• [Work instructions] Write only the number of lines in the entries below that contain the word "create".

--

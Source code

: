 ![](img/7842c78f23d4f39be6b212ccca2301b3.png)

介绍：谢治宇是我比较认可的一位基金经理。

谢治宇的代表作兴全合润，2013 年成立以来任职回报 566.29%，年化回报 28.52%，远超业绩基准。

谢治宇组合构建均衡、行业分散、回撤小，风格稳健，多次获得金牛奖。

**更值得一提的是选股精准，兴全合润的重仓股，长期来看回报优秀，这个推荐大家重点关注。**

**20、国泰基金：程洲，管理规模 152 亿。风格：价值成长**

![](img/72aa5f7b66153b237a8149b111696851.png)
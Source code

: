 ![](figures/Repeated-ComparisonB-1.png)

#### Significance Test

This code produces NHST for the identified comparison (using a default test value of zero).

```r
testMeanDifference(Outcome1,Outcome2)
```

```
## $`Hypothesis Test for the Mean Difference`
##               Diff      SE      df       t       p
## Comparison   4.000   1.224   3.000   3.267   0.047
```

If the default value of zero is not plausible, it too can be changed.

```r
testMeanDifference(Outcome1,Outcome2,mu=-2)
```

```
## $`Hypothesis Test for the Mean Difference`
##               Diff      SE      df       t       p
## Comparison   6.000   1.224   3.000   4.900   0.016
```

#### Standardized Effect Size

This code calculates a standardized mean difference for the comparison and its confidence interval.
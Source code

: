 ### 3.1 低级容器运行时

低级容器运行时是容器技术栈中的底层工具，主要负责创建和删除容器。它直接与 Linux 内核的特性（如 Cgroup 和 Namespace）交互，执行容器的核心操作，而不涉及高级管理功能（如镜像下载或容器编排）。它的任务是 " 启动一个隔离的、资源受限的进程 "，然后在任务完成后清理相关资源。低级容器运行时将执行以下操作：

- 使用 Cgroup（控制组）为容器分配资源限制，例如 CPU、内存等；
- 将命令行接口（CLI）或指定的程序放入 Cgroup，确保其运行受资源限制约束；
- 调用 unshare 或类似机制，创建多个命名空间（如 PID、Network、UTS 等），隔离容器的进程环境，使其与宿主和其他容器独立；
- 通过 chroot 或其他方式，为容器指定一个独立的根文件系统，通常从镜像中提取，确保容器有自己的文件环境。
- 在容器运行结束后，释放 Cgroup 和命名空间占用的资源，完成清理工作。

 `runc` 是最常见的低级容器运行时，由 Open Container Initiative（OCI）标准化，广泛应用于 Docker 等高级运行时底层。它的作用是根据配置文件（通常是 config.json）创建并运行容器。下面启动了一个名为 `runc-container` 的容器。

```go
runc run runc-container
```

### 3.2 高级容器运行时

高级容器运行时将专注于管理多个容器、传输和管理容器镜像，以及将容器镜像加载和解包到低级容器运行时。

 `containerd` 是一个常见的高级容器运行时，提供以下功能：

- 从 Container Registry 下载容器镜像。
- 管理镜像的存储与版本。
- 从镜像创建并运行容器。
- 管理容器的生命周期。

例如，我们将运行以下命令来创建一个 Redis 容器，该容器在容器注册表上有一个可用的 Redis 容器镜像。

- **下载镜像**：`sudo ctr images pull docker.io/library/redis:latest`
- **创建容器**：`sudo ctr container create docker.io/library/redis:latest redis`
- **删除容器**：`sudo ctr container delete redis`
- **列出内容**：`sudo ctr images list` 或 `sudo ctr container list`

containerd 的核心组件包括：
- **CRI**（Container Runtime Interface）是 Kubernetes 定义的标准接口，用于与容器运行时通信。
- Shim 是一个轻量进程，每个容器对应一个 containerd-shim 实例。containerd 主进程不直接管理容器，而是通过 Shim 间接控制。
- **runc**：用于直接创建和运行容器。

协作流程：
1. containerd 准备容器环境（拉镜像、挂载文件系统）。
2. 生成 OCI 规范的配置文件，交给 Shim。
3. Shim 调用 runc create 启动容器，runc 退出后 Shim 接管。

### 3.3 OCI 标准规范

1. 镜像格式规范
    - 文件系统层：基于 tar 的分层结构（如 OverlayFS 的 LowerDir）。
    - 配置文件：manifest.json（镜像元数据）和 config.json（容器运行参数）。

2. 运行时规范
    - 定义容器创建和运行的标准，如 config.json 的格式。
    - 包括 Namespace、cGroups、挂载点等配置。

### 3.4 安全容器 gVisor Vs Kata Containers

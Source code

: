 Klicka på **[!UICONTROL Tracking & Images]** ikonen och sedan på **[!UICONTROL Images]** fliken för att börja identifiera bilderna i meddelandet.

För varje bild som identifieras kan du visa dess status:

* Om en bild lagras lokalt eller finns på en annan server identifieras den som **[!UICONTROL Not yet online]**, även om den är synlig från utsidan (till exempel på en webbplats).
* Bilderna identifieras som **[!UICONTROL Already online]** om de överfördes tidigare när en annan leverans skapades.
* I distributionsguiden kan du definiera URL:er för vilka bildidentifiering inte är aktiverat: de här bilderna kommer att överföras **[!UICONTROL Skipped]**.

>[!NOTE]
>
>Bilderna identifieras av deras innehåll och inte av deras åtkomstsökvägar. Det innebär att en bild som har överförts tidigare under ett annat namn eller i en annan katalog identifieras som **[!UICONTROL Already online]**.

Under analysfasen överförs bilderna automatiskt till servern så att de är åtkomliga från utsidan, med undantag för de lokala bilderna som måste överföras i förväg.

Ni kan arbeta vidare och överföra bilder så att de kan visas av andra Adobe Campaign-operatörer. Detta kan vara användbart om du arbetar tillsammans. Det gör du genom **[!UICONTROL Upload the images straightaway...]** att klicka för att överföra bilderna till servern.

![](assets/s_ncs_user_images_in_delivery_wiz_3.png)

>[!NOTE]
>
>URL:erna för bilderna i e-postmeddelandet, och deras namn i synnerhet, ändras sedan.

--

• [Response] 2